Some things you never forget. The morning of 28th August 1989 would sit neatly in that category.
I’d left my previous job the week before, with huge ambition and equal amounts of doubt, and my plan was a simple one. Keep to the old routine – well, as much as possible, anyway. That was probably my OCD kicking in, but deep-down, I could feel the panic trying to rise.
And the headline in The Daily Telegraph didn’t help; “It’s official – it’s a recession!”
So, I got off the IOW ferry in Southampton (I’ve been travelling on that damn boat since 1975!), on a bright Monday morning, and walked up to our new offices – actually, lets call it an office made for one at that point – still trying to maintain a ‘nothing has changed’ approach.
And then I walked in. Suite 63 on Portland Terrace. And that’s when the reality hit home.
It’s all up to you kid. No one to blame but yourself. Somebody dared you. You took the bait and swallowed it. Now make it work.
Which was very weird because I was the only one there!
Who would I call first? When would my first meeting be? Who would be in charge of paper-clips? What do I do if the phone doesn’t ring? Who would know the number anyway? What time should I eat my lunch?
It was some plan!
Looking back, there was nothing unusual about having those kinds of questions and concerns. Doubts and fears. But whatever it was that we subsequently did, we must have been OK at it because, 30 years downstream and a lot of water under the proverbial bridge, we’re still doing it. And I think that’s kind of cool!

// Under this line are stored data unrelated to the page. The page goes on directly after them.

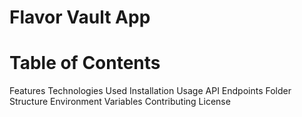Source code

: # Flavor Vault App

# Table of Contents
Features
Technologies Used
Installation
Usage
API Endpoints
Folder Structure
Environment Variables
Contributing
License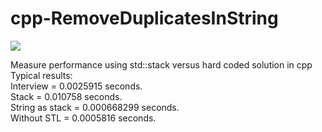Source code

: # cpp-RemoveDuplicatesInString  
![](https://github.com/emocanu/cpp-RemoveDuplicatesInString/workflows/.github/workflows/badge.svg)  

Measure performance using std::stack versus hard coded solution in cpp  
Typical results:  
Interview	= 0.0025915 seconds.  
Stack		= 0.010758 seconds.  
String as stack	= 0.000668299 seconds.  
Without STL	= 0.0005816 seconds.
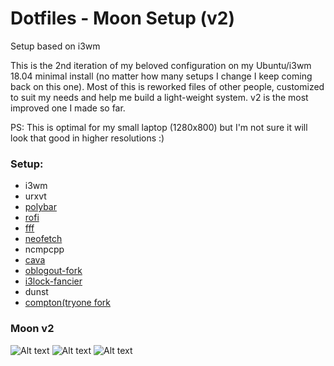 # Dotfiles - Moon Setup (v2)
Setup based on i3wm

This is the 2nd iteration of my beloved configuration on my Ubuntu/i3wm 18.04 minimal install (no matter how many setups I change I keep coming back on this one). Most of this is reworked files of other people, customized to suit my needs and help me build a light-weight system. v2 is the most improved one I made so far.

PS: This is optimal for my small laptop (1280x800) but I'm not sure it will look that good in higher resolutions :)

### Setup:
* i3wm
* urxvt
* [polybar](https://github.com/jaagr/polybar)
* [rofi](https://github.com/DaveDavenport/rofi)
* [fff](https://github.com/dylanaraps/fff)
* [neofetch](https://github.com/dylanaraps/neofetch)
* ncmpcpp
* [cava](https://github.com/karlstav/cava)
* [oblogout-fork](https://github.com/Cloudef/oblogout-fork)
* [i3lock-fancier](https://github.com/SuperPrower/i3lock-fancier)
* dunst
* [compton(tryone fork](https://github.com/SuperPrower/i3lock-fancier)


### Moon v2

![Alt text](https://raw.githubusercontent.com/boubounokefalos/dotfiles_moon/master/1.png "Title")
![Alt text](https://raw.githubusercontent.com/boubounokefalos/dotfiles_moon/master/2.png "Title")
![Alt text](https://raw.githubusercontent.com/boubounokefalos/dotfiles_moon/master/3.png "Title")
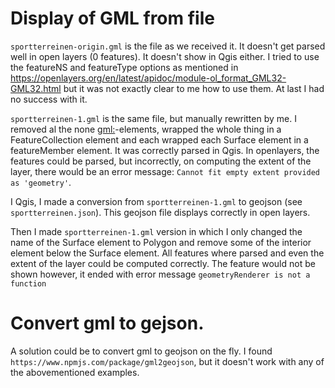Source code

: # Display of GML from file

`sportterreinen-origin.gml` is the file as we received it. It doesn't get parsed well in open layers (0 features).
It doesn't show in Qgis either. I tried to use the featureNS and featureType options as mentioned in https://openlayers.org/en/latest/apidoc/module-ol_format_GML32-GML32.html but it was not exactly clear to me how to use them. At last I had no success with it.

`sportterreinen-1.gml` is the same file, but manually rewritten by me. I removed al the none <gml:>-elements, wrapped the whole thing in a FeatureCollection element and each wrapped each Surface element in a featureMember element. It was correctly parsed in Qgis. In openlayers, the features could be parsed, but incorrectly, on computing the extent of the layer, there would be an error message: `Cannot fit empty extent provided as 'geometry'`.

I Qgis, I made a conversion from `sportterreinen-1.gml` to geojson (see `sportterreinen.json`). This geojson file displays correctly in open layers.

Then I made `sportterreinen-1.gml` version in which I only changed the name of the Surface element to Polygon and remove some of the interior element below the Surface element. All features where parsed and even the extent of the layer could be computed correctly. The feature would not be shown however, it ended with error message `geometryRenderer is not a function`

# Convert gml to gejson.
A solution could be to convert gml to geojson on the fly. I found `https://www.npmjs.com/package/gml2geojson`, but it doesn't work with any of the abovementioned examples.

I’m a very proud man.
During those three decades, great people have come and gone, but the creativity, innovation and energetic determination to makes our clients’ businesses better has remained. So what feels different today from 30 years ago?

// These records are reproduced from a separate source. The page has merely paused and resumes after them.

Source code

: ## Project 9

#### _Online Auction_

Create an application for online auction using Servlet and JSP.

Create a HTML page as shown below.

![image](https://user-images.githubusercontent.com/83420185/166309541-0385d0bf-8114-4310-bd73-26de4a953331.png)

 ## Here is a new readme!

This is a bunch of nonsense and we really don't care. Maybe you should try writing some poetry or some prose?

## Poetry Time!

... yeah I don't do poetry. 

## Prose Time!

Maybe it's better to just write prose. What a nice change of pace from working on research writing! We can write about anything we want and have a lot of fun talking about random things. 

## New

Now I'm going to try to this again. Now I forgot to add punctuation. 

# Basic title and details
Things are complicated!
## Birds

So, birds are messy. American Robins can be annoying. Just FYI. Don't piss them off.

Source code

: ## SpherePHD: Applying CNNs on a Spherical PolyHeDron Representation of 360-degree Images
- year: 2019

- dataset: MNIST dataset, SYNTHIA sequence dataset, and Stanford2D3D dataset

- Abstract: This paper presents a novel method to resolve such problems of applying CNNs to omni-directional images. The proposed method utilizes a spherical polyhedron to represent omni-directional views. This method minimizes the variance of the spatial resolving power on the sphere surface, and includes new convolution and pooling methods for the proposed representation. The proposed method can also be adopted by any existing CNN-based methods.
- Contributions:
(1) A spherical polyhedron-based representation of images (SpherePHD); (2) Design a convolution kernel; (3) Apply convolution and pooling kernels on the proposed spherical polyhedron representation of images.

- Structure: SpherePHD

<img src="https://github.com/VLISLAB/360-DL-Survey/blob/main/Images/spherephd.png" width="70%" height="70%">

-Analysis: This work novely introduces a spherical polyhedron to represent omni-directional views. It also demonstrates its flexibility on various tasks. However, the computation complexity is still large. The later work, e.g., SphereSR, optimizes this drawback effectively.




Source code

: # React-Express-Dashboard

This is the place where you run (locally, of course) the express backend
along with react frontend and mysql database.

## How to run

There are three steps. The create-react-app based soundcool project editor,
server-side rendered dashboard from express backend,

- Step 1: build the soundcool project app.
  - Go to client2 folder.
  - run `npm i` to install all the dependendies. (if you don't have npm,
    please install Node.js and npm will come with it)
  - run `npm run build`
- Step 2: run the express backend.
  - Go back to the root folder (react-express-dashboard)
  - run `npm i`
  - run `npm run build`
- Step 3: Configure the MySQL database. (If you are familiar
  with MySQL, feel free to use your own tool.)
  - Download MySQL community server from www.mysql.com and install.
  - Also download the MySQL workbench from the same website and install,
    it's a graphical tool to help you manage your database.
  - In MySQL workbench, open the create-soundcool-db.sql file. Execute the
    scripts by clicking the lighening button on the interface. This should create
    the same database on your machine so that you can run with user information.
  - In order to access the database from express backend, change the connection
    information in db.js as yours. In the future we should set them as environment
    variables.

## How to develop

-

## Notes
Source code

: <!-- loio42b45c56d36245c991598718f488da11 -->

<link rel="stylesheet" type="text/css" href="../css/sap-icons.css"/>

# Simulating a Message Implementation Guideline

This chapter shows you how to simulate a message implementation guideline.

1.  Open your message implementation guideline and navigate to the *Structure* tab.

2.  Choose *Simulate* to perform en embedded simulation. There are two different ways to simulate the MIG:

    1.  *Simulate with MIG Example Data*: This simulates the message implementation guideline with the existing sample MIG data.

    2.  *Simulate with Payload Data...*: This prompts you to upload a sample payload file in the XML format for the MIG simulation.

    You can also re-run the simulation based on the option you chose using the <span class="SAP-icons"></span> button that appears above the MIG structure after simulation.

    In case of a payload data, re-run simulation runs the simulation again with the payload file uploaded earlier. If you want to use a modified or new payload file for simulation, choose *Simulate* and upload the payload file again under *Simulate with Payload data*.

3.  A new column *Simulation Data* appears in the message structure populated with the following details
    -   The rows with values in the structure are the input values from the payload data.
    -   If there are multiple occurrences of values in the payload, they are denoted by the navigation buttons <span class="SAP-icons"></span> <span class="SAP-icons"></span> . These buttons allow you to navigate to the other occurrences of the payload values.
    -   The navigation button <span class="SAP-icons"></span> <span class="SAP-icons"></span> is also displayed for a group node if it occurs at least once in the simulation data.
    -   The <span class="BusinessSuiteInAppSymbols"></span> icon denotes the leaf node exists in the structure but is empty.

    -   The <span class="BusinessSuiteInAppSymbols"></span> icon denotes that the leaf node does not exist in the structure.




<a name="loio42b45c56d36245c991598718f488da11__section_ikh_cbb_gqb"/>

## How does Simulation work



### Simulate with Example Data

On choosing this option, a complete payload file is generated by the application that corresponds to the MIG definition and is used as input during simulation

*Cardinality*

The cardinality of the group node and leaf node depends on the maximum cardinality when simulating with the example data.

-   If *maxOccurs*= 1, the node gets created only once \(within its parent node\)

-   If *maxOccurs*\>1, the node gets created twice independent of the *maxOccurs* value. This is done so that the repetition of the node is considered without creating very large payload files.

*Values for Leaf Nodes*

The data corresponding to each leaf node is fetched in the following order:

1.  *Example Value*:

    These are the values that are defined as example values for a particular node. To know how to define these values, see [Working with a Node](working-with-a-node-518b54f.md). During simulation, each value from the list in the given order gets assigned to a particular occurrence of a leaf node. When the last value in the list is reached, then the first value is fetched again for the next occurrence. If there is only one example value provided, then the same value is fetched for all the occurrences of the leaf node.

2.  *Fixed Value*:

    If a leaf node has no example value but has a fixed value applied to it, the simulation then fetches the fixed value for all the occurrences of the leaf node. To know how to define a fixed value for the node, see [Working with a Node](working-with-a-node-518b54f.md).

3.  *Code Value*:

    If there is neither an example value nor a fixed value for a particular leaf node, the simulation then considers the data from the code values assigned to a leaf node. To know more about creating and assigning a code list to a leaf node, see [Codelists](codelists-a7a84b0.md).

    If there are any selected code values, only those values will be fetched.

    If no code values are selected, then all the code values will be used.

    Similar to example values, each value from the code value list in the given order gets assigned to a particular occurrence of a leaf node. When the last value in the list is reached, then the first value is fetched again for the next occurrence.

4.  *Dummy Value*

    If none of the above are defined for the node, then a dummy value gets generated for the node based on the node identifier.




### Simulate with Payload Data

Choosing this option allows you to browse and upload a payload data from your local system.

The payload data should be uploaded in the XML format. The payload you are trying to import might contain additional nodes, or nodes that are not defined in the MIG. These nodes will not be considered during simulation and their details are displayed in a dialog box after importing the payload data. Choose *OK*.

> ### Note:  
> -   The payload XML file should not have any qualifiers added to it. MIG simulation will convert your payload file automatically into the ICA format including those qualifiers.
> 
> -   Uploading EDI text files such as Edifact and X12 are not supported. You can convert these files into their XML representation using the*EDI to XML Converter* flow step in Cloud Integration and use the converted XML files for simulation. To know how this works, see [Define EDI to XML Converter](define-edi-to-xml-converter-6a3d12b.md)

Well that’s simple. Good, old-fashioned personal relationships…
Back then, the people I knew, the people who challenged me to start the business, were people I wanted to call friends; so, from that perspective, getting new business was relatively easy. If they had work, I’d be the person they’d call. And if they left their jobs to forward their careers, the first person they’d contact would be me. It was a time when networks were everything and back then, you really could call an account, an account!
It’s not like that today. Idealogy is up to its neck in a project-by-project world and, as clichéd as it sounds, we’re only as good as our last piece of work.

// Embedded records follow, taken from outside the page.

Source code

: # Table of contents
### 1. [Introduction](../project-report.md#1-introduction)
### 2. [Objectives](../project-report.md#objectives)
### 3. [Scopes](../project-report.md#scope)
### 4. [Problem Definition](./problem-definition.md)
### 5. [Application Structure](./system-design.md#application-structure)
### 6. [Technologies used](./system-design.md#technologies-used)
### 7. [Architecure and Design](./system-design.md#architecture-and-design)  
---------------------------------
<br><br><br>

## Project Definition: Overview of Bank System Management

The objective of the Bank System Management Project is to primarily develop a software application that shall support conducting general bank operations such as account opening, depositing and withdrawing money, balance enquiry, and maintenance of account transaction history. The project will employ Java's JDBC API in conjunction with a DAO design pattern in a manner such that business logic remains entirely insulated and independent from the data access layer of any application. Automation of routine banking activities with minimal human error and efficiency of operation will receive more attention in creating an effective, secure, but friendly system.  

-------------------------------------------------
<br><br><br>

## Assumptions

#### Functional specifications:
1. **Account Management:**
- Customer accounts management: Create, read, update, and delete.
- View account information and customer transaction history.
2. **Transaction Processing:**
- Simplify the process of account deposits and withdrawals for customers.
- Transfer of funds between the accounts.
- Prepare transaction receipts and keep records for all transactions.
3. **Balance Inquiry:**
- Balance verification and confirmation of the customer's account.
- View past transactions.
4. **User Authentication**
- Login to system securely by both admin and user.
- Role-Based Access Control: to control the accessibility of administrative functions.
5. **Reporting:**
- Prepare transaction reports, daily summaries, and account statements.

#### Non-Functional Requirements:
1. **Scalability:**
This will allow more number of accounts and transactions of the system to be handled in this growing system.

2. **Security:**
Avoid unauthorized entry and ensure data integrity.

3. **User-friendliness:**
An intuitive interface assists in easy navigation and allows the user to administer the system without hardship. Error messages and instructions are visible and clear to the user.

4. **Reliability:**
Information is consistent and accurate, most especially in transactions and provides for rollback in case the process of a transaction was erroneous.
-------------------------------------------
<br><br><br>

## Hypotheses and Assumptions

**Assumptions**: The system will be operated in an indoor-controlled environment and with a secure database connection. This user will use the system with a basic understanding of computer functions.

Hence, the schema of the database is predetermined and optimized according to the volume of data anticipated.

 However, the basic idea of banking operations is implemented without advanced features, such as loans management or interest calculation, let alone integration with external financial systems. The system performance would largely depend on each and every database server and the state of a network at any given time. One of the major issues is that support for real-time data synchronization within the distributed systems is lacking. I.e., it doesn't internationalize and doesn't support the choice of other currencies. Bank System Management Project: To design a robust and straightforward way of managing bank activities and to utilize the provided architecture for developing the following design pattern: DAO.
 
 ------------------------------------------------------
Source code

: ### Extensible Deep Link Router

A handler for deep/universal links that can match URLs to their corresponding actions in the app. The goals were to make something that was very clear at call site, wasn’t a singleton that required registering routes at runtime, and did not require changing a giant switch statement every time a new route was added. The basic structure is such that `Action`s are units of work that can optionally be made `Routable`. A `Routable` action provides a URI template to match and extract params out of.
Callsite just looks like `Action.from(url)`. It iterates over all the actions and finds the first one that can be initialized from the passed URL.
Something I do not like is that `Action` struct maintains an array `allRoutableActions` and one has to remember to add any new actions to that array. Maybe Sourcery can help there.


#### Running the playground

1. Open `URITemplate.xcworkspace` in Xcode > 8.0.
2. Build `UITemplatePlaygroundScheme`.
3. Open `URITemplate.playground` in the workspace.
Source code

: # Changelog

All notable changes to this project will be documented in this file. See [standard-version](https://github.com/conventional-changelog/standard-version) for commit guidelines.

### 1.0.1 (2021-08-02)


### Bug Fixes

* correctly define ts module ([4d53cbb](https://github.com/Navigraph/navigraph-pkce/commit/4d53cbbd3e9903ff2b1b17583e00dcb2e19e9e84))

Now, don’t get me wrong, this isn’t written to offend any of our current friends. We still have great relationships with fantastic people and partners all over the world – UK, US, EU, UAE, and countless other acronyms (sorry, countries). The business has been blessed with so much international work and it’s still the mainstay of our ongoing growth plans.
But the powers of those contacts are being suffocated by ‘cost out’, shareholder value, budget sacrifice and ROI. What they are left with gives them so little room to manoeuvre and little old Idealogy is sitting in the cheap seats – trying to be agile and creative and value orientated. It’s a Procurement controlled world people. Get used to it.
Is it the legacy of a truly commoditised, social media influenced, reputation ‘front-and-centre’ world? I have often said (and thought) that you truly do your best work for people that you fully understand, and who trust you to get close. To see everything about themselves and their business. Warts and all.
But today’s world is competitive, relentless and impossible to predict. Some would say that’s a good thing!
So, Idealogy needs to be very good at all of the above, because there are plenty of fish out there, big and small, and they’re ready and waiting to eat our 30-year-old lunch.
Now, just remind me! What was I up to yesterday?